TASK TO CARRY OUT |
Give back, unchanged, each line from the one containing "evaluations are anchored" through the last line of the entries below.

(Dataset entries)
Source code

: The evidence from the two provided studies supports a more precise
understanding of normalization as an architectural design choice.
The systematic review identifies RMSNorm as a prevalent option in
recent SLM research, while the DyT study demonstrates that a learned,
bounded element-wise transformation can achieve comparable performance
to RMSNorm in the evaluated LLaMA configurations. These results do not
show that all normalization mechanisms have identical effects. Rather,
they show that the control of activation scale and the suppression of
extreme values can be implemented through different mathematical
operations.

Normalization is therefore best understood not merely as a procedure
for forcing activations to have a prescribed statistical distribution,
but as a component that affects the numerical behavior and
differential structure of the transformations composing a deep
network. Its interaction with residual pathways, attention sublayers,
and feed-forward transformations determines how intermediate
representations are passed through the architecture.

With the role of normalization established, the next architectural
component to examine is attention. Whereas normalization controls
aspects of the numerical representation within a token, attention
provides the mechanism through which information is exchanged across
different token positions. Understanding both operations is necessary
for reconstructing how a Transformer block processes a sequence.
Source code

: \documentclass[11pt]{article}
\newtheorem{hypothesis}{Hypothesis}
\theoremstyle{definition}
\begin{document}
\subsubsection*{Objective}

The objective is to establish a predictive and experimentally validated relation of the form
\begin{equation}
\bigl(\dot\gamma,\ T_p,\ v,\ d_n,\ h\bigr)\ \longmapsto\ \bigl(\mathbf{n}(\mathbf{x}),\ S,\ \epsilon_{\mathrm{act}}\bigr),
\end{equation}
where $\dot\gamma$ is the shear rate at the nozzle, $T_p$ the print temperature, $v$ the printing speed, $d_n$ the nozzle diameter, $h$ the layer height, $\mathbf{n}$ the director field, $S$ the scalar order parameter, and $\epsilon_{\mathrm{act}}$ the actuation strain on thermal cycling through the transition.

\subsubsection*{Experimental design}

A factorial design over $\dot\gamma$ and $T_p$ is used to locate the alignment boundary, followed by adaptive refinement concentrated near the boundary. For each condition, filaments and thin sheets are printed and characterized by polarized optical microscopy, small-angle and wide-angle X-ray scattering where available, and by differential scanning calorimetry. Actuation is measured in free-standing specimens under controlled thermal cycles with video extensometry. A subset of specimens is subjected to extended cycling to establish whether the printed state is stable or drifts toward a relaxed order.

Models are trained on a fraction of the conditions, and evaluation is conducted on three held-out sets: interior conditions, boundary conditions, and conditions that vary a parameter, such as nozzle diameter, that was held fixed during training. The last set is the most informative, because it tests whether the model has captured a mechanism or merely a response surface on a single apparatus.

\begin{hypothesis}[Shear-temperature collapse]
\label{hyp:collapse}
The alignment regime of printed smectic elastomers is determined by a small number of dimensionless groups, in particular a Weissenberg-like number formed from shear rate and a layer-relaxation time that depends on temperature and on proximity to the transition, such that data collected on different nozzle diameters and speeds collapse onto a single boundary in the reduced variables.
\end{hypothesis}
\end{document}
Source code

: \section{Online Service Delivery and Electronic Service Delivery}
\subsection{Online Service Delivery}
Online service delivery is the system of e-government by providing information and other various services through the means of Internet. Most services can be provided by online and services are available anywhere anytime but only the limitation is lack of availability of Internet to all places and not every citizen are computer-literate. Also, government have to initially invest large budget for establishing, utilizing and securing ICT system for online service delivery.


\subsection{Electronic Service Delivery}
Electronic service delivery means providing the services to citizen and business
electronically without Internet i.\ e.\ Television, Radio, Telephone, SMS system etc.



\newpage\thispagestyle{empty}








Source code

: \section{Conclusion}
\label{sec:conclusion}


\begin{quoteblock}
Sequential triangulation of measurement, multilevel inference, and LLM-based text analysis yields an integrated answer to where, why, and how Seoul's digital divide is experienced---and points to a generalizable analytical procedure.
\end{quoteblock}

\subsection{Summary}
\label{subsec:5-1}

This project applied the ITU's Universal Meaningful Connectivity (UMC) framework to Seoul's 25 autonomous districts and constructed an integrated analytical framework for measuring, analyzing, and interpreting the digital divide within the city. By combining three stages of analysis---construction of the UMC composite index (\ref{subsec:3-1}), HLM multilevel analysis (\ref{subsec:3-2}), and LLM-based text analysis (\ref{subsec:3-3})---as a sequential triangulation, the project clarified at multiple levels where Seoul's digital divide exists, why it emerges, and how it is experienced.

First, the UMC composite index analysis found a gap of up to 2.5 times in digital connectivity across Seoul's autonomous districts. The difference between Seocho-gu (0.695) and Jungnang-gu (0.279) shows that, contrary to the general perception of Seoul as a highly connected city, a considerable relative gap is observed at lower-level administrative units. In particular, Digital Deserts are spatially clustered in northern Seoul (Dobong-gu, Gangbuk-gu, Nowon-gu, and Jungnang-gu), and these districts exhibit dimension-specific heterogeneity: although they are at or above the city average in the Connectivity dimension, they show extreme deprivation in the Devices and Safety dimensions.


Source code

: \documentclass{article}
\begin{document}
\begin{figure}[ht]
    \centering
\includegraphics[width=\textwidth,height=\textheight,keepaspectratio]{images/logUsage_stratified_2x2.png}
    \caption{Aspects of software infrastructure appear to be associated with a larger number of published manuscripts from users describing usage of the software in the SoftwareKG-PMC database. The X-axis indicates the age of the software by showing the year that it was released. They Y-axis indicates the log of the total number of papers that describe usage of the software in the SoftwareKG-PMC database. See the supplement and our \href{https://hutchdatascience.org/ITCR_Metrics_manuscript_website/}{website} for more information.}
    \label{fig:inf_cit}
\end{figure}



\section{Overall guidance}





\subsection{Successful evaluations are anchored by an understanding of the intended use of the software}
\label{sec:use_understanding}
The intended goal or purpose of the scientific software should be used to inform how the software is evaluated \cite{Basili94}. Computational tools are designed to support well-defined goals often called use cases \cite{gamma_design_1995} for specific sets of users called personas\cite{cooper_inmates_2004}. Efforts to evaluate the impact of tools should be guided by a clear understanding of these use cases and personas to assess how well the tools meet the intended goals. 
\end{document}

SOLUTION TO THIS TASK |
\subsection{Successful evaluations are anchored by an understanding of the intended use of the software}
\label{sec:use_understanding}
The intended goal or purpose of the scientific software should be used to inform how the software is evaluated \cite{Basili94}. Computational tools are designed to support well-defined goals often called use cases \cite{gamma_design_1995} for specific sets of users called personas\cite{cooper_inmates_2004}. Efforts to evaluate the impact of tools should be guided by a clear understanding of these use cases and personas to assess how well the tools meet the intended goals. 
\end{document}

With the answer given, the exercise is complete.